- About this exercise -
Among the lines of the data, copy those that hold "NSLog".

- Supplied data -
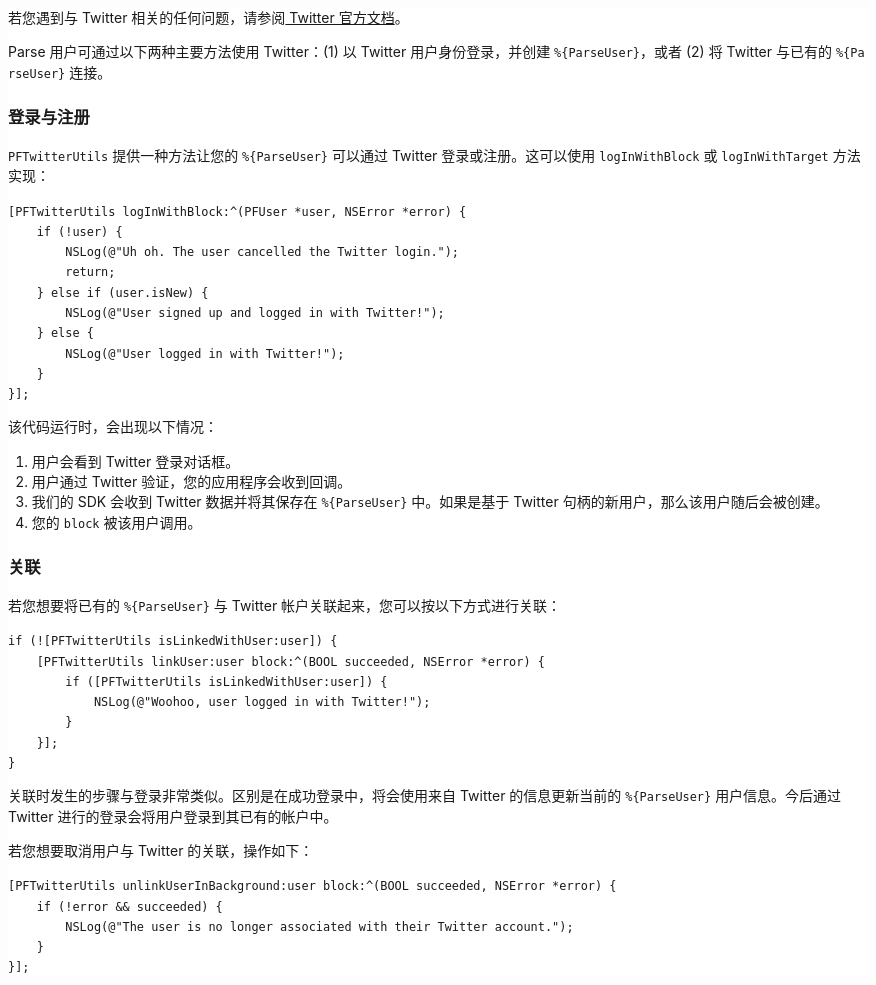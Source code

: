 若您遇到与 Twitter 相关的任何问题，请参阅[ Twitter 官方文档](https://dev.twitter.com/docs)。

Parse 用户可通过以下两种主要方法使用 Twitter：(1) 以 Twitter 用户身份登录，并创建 `%{ParseUser}`，或者 (2) 将 Twitter 与已有的 `%{ParseUser}` 连接。

### 登录与注册

`PFTwitterUtils` 提供一种方法让您的 `%{ParseUser}` 可以通过 Twitter 登录或注册。这可以使用 `logInWithBlock` 或 `logInWithTarget` 方法实现：

```objc
[PFTwitterUtils logInWithBlock:^(PFUser *user, NSError *error) {
    if (!user) {
        NSLog(@"Uh oh. The user cancelled the Twitter login.");
        return;
    } else if (user.isNew) {
        NSLog(@"User signed up and logged in with Twitter!");
    } else {
        NSLog(@"User logged in with Twitter!");
    }
}];
```

该代码运行时，会出现以下情况：

1.  用户会看到 Twitter 登录对话框。
2.  用户通过 Twitter 验证，您的应用程序会收到回调。
3.  我们的 SDK 会收到 Twitter 数据并将其保存在 `%{ParseUser}` 中。如果是基于 Twitter 句柄的新用户，那么该用户随后会被创建。
4.  您的 `block` 被该用户调用。

### 关联

若您想要将已有的 `%{ParseUser}` 与 Twitter 帐户关联起来，您可以按以下方式进行关联：

```objc
if (![PFTwitterUtils isLinkedWithUser:user]) {
    [PFTwitterUtils linkUser:user block:^(BOOL succeeded, NSError *error) {
        if ([PFTwitterUtils isLinkedWithUser:user]) {
            NSLog(@"Woohoo, user logged in with Twitter!");
        }
    }];
}
```

关联时发生的步骤与登录非常类似。区别是在成功登录中，将会使用来自 Twitter 的信息更新当前的 `%{ParseUser}` 用户信息。今后通过 Twitter 进行的登录会将用户登录到其已有的帐户中。

若您想要取消用户与 Twitter 的关联，操作如下：

```objc
[PFTwitterUtils unlinkUserInBackground:user block:^(BOOL succeeded, NSError *error) {
    if (!error && succeeded) {
        NSLog(@"The user is no longer associated with their Twitter account.");
    }
}];
```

- Reply to the exercise -
        NSLog(@"Uh oh. The user cancelled the Twitter login.");
        NSLog(@"User signed up and logged in with Twitter!");
        NSLog(@"User logged in with Twitter!");
            NSLog(@"Woohoo, user logged in with Twitter!");
        NSLog(@"The user is no longer associated with their Twitter account.");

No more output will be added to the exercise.